— Try it —
Would you quote the material below from its first line through the line containing "LiveLinq query result", exactly and with both ends included?

— Information provided —
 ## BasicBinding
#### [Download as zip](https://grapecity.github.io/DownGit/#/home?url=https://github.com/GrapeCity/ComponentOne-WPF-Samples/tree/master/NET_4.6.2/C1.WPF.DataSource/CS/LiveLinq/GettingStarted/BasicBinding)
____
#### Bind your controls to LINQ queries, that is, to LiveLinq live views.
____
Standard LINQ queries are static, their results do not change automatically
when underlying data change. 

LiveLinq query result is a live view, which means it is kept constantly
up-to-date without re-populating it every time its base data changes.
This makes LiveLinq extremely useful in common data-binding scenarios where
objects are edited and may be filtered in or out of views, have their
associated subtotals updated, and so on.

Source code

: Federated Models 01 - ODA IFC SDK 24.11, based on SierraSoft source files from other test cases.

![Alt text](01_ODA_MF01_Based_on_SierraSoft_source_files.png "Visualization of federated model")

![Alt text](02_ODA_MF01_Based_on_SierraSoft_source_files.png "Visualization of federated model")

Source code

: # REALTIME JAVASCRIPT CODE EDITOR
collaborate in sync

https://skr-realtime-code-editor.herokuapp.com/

— Answer below —
 ## BasicBinding
#### [Download as zip](https://grapecity.github.io/DownGit/#/home?url=https://github.com/GrapeCity/ComponentOne-WPF-Samples/tree/master/NET_4.6.2/C1.WPF.DataSource/CS/LiveLinq/GettingStarted/BasicBinding)
____
#### Bind your controls to LINQ queries, that is, to LiveLinq live views.
____
Standard LINQ queries are static, their results do not change automatically
when underlying data change. 

LiveLinq query result is a live view, which means it is kept constantly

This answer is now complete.